Subscriptions for 2021/22 will increase to $50pa from $40pa this year.  Despite this, a deficit is predicted for the year and our overall cash balance will reduce in line with our aims to promote additional member benefits and maintain a lower level of cash reserves.   The $50 compares more than favourably with subscriptions of other car clubs and is still significantly lower than the level that existed before Covid restrictions were imposed.   Notifications will be sent out in the next few weeks.

In previous Reports I have signalled why I chose my TR6 (because I liked the colour green!) and indicated that I would provide further details later.  Well, that time has arrived.   What follows is an abbreviated version of my ownership of TRSIX6 for just under 20 years and my subsequent purchase of TR8080 4 years ago.

My TR6 &TR8

My first involvement with motorized transport was at Uni when I thrashed around in my mother’s Ford Prefect.  I then purchased a Vespa 150 GS when I was about 19/20 years old.  This was followed by a Toyota Corona when I was 23 and after that I had a random set of vehicles rarely tinkering with any of them or even looking under the bonnet to see what was there.  In my 50’s I thought I might like to restore an old sports car and at an All British Day at Uraidla in the 1990’s I fell in love with a midnight blue TR6, on display with TSOA.

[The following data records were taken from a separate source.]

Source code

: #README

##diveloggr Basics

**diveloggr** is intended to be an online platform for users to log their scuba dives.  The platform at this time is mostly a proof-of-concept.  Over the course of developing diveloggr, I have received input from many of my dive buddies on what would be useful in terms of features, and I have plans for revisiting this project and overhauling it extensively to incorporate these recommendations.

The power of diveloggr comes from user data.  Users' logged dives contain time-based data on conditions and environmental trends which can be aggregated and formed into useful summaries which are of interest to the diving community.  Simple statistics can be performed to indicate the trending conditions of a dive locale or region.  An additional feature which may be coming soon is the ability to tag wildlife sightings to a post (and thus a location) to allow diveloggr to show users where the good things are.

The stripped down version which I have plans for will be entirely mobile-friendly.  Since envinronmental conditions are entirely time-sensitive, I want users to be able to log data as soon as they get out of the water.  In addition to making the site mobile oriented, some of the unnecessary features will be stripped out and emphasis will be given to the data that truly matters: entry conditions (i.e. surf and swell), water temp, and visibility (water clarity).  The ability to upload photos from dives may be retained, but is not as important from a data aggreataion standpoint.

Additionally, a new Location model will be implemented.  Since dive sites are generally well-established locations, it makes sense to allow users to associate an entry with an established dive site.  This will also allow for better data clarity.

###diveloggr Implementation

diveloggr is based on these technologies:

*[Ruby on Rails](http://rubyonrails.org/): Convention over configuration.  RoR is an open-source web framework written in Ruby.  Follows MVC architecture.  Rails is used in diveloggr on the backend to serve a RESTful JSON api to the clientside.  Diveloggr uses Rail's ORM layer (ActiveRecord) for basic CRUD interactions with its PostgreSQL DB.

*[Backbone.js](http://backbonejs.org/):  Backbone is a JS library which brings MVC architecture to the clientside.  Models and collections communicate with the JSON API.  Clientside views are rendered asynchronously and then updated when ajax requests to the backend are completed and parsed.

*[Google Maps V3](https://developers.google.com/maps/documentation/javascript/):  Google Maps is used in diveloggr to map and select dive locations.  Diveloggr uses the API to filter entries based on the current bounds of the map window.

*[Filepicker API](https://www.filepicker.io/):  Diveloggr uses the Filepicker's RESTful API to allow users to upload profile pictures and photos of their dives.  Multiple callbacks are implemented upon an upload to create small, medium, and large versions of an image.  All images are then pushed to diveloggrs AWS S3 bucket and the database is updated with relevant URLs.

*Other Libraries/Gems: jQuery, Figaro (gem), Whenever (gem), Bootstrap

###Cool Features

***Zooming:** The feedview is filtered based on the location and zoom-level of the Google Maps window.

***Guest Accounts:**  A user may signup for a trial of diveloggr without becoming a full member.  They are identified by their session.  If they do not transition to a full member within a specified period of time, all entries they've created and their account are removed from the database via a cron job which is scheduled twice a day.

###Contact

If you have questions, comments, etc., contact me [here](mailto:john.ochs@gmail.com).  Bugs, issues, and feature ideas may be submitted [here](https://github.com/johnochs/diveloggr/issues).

In 2016, much to the amazement of fellow TSOA friends and myself I sold our beloved TR6.  We purchased the car in pieces from a deceased estate in 1996 and I must thank Ron Corso for assisting with the sale.  Somehow, I got the silent vehicle home and into our garage.  It had been converted to RH drive, was mostly complete, rust free and came with a few boxes of miscellaneous spares.

A builder friend lent me some scaffolding which enabled me (and him) to remove the body and suspend it close to the garage ceiling and above the chassis.  This was pretty scary stuff, as I soon realized how much the body flexed when it was not attached to the chassis.  The car was now ready to work on.

At this stage I could put my lack of automotive skills to good use.  Over a period, I was able to remove the wiring loom, engine, differential, gear box, fuel tank, starter motor and other major/minor items from the chassis and their housings, as well as refurbish items such as nuts and bolts and make up a new veneer dash.  In between, I hand rubbed down to bare metal the body, doors, bonnet, and boot (ably assisted by Dave Wilson), removing 2 layers of blue paintwork and having the car resprayed in the original emerald-green.   The interior trim was also beautifully jazzed up by Alan Smith on Regency Road. Some tears on the chassis (where the diff. is fixed) required welding and the chassis was then sent off for respraying.

The engine and diff. were thoroughly reconditioned by Bob and Vin Anderson respectively (thanks guys).  Somehow, I had arrived at a point where I could attempt to reassemble all my gleaming components.  I was convinced it could look like a TR6 again, but this required a range of skills that I was well short of.  So the pieces sat in the garage for a further 2 years.

The hero in this story is another TSOA member Rory Gibson, who was a power station engineer, a good friend and a TR6 owner who had a lot of experience in the intricacies of what went where and why things worked.  Rory joined me at home every Wednesday for about 2 years and finally in 2002 a brilliant emerald-green TR6 was cleared by the Regency Park Vehicle Inspectors.  Subsequently I won 9 National and 6 State awards with the car.  And then I sold it (it is now in chilly Norway), replacing it with a genuinely nice TR8 (green again) which we still have.








I tell this abbreviated story to inspire others as I started with no intricate knowledge of cars and no specific knowledge of TR6’s but an overriding confidence in the support I could get from being a member of TSOA.  Dreams can come true but not necessarily on time and on budget!

Well I hope you enjoyed this story.  FasTRak is a great avenue for members to tell their own individual stories and for us all to get to know each other a little better.  I’m sure there are plenty of interesting stories out there and so I will be calling for volunteers in the near future.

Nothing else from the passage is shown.